Records from a data source
== Segment start ==

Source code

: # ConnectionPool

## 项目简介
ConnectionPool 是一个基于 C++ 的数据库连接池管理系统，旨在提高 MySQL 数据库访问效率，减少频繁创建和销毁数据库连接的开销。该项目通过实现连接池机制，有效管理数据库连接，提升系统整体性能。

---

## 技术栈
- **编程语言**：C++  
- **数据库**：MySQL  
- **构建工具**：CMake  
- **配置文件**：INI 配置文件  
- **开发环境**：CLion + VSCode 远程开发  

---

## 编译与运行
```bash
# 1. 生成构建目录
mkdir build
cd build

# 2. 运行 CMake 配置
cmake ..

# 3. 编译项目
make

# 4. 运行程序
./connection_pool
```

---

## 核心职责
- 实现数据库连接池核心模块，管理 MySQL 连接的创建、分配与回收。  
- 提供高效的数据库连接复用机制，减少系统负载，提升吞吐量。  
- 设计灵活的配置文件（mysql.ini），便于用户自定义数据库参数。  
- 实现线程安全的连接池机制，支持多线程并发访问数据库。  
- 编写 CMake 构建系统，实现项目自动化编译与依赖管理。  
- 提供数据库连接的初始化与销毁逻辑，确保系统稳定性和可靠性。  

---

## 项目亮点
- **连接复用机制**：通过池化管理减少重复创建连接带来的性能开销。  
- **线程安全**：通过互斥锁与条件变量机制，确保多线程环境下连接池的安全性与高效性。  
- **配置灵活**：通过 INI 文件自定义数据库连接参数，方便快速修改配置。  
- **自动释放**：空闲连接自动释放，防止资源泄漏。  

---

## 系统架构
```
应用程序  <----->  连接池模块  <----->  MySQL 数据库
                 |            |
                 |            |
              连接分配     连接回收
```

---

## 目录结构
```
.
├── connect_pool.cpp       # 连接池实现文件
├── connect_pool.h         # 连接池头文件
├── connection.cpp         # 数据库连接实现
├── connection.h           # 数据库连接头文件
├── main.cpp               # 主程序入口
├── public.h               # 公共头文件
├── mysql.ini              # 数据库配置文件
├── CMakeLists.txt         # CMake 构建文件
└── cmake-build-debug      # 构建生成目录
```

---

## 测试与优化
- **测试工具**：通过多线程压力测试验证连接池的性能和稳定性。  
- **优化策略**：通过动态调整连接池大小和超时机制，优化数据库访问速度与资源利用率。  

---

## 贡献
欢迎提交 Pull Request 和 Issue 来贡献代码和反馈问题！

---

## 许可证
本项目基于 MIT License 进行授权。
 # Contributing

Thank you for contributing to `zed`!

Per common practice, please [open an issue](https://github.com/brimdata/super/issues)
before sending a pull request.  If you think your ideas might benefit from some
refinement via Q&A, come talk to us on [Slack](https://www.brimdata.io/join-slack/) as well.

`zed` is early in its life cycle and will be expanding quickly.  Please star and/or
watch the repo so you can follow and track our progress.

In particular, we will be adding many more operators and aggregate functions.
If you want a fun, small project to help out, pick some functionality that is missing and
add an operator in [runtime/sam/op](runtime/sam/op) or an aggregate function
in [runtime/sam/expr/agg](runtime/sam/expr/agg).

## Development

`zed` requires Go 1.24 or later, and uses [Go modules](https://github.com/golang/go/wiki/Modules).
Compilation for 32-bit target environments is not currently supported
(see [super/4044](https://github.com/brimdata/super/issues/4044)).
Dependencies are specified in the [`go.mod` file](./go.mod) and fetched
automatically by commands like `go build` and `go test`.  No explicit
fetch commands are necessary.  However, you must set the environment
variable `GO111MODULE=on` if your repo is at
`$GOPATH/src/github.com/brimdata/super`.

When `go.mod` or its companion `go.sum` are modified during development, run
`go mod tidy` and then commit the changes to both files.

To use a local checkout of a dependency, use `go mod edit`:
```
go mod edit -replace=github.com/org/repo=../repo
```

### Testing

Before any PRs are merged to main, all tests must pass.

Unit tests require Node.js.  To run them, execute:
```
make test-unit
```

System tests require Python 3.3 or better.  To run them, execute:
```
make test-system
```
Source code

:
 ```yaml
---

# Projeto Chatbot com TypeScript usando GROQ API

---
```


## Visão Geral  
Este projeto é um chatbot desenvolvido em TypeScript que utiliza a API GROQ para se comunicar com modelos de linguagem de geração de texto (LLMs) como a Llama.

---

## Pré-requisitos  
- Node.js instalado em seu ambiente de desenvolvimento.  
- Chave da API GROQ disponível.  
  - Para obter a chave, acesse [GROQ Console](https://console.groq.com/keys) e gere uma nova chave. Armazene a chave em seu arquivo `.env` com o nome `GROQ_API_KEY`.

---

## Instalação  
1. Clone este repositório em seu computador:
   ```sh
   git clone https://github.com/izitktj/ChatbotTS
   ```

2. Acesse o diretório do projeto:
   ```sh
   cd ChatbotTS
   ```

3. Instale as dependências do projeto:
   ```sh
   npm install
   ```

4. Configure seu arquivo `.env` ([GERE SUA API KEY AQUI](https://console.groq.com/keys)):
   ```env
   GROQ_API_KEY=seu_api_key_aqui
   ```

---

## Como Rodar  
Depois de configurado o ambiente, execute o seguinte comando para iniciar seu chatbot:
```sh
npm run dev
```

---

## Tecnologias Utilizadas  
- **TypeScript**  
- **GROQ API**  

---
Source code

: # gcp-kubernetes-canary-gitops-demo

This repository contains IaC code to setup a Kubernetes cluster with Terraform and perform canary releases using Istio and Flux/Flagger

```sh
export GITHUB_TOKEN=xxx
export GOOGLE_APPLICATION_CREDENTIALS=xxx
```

== Segment end ==

Activity = Could you reproduce exactly the lines of the entries above, from the one with "In particular, we" through the one with "- Chave da API GROQ disponível.", and nothing else?

Solved problem =
In particular, we will be adding many more operators and aggregate functions.
If you want a fun, small project to help out, pick some functionality that is missing and
add an operator in [runtime/sam/op](runtime/sam/op) or an aggregate function
in [runtime/sam/expr/agg](runtime/sam/expr/agg).

## Development

`zed` requires Go 1.24 or later, and uses [Go modules](https://github.com/golang/go/wiki/Modules).
Compilation for 32-bit target environments is not currently supported
(see [super/4044](https://github.com/brimdata/super/issues/4044)).
Dependencies are specified in the [`go.mod` file](./go.mod) and fetched
automatically by commands like `go build` and `go test`.  No explicit
fetch commands are necessary.  However, you must set the environment
variable `GO111MODULE=on` if your repo is at
`$GOPATH/src/github.com/brimdata/super`.

When `go.mod` or its companion `go.sum` are modified during development, run
`go mod tidy` and then commit the changes to both files.

To use a local checkout of a dependency, use `go mod edit`:
```
go mod edit -replace=github.com/org/repo=../repo
```

### Testing

Before any PRs are merged to main, all tests must pass.

Unit tests require Node.js.  To run them, execute:
```
make test-unit
```

System tests require Python 3.3 or better.  To run them, execute:
```
make test-system
```
Source code

:
 ```yaml
---

# Projeto Chatbot com TypeScript usando GROQ API

---
```


## Visão Geral  
Este projeto é um chatbot desenvolvido em TypeScript que utiliza a API GROQ para se comunicar com modelos de linguagem de geração de texto (LLMs) como a Llama.

---

## Pré-requisitos  
- Node.js instalado em seu ambiente de desenvolvimento.  
- Chave da API GROQ disponível.  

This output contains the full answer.